Aspirin is very rapidly absorbed from the gastrointestinal tract when administered as a solution, and somewhat more slowly when administered in tablets. It is rapidly hydrolyzed in the body to salicylic acid; the plasma concentration of the latter must be maintained within a relatively narrow range to obtain an adequate anti-inflammatory effect and to minimize systemic adverse effects. The two major pathways of salicylate elimination, i.e., formation of salicyluric acid and salicyl phenolic glucuronide, become saturated at relatively low body levels of the drug. Consequently, steady-state ("plateau") salicylate levels increase more than proportionately with increasing daily dose, and the time required to reach steady state increases with increasing daily dose.

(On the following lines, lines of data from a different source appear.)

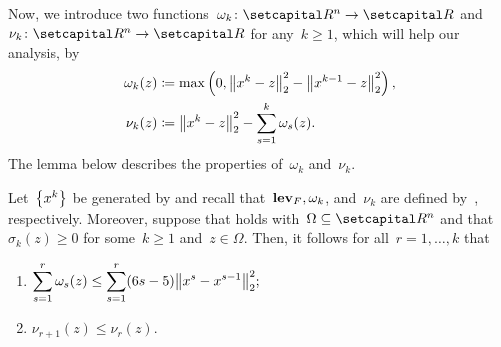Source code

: \documentclass[../main]{subfiles}
\begin{document}
Now, we introduce two functions~$\omega_k \colon \setR^n \to \setR$ and~$\nu_k \colon \setR^n \to \setR$ for any~$k \ge 1$, which will help our analysis, by
\begin{align}
    \omega_k(z) &\coloneqq \max \left( 0, \norm*{x^k - z}_2^2 - \norm*{x^{k - 1} - z}_2^2 \right) \label{eq:omega}, \\
    \nu_k(z) &\coloneqq \norm*{x^k - z}_2^2 - \sum_{s = 1}^{k} \omega_s(z) \label{eq:nu}
.\end{align}
The lemma below describes the properties of~$\omega_k$ and~$\nu_k$.
\begin{lemma} 
    Let~$\set*{x^k}$ be generated by  and recall that~$\level_F, \omega_k$, and~$\nu_k$ are defined by~, respectively.
    Moreover, suppose that  holds with~$\Omega \subseteq \setR^n$ and that~$\sigma_k(z) \ge 0$ for some~$k \ge 1$ and~$z \in \Omega$.
    Then, it follows for all~$r = 1, \dots, k$ that
    \begin{enumerate}
        \item $\displaystyle \sum_{s = 1}^{r} \omega_s(z) \le \sum_{s = 1}^{r}(6s - 5) \norm*{x^s - x^{s - 1}}_2^2;$ 
        \item $\displaystyle \nu_{r + 1}(z) \le \nu_r(z).$ 
    \end{enumerate}
\end{lemma}
\end{document}
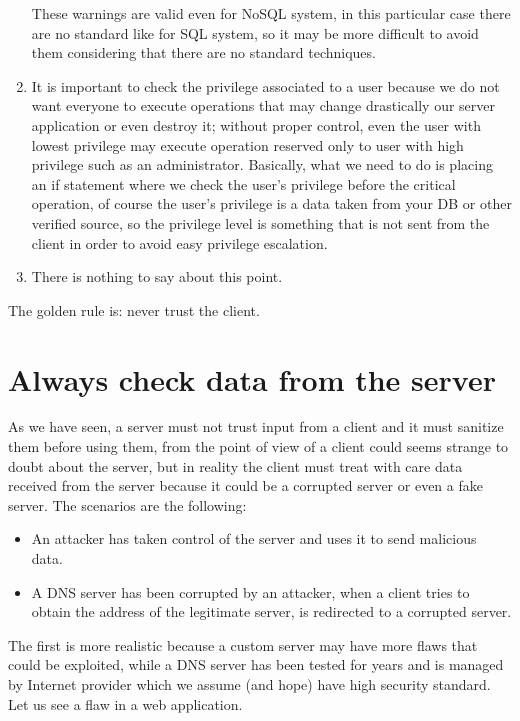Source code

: \begin{enumerate}
	These warnings are valid even for NoSQL system, in this particular case there are no standard like for SQL system, so it may be more difficult to avoid them considering that there are no standard techniques.
	\item It is important to check the privilege associated to a user because we do not want everyone to execute operations that may change drastically our server application or even destroy it; without proper control, even the user with lowest privilege may execute operation reserved only to user with high privilege such as an administrator.
	Basically, what we need to do is placing an if statement where we check the user’s privilege before the critical operation, of course the user’s privilege is a data taken from your DB or other verified source, so the privilege level is something that is not sent from the client in order to avoid easy privilege escalation.
	\item There is nothing to say about this point.
\end{enumerate}

The golden rule is: never trust the client.

\section{Always check data from the server}
As we have seen, a server must not trust input from a client and it must sanitize them before using them, from the point of view of a client could seems strange to doubt about the server, but in reality the client must treat with care data received from the server because it could be a corrupted server or even a fake server.\newline
The scenarios are the following:
\begin{itemize}
	\item An attacker has taken control of the server and uses it to send malicious data.
	\item A DNS server has been corrupted by an attacker, when a client tries to obtain the address of the legitimate server, is redirected to
	a corrupted server.
\end{itemize}

The first is more realistic because a custom server may have more flaws that could be exploited, while a DNS server has been tested for years and is managed by Internet provider which we assume (and hope) have high security standard.\newline
Let us see a flaw in a web application.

The renal clearance of salicylic acid increases markedly with increasing urine pH; antacids capable of increasing urine pH can therefore cause a pronounced lowering of steady-state salicylate concentrations under clinical conditions. There are pronounced intersubject differences in salicylate elimination kinetics; dosage must be individualized on the basis of plasma concentration and clinical response. The drug is readily transferred across the placenta and is only slowly eliminated by the newborn infant. The drug is also transferred from mother to nursing infant through the breast milk.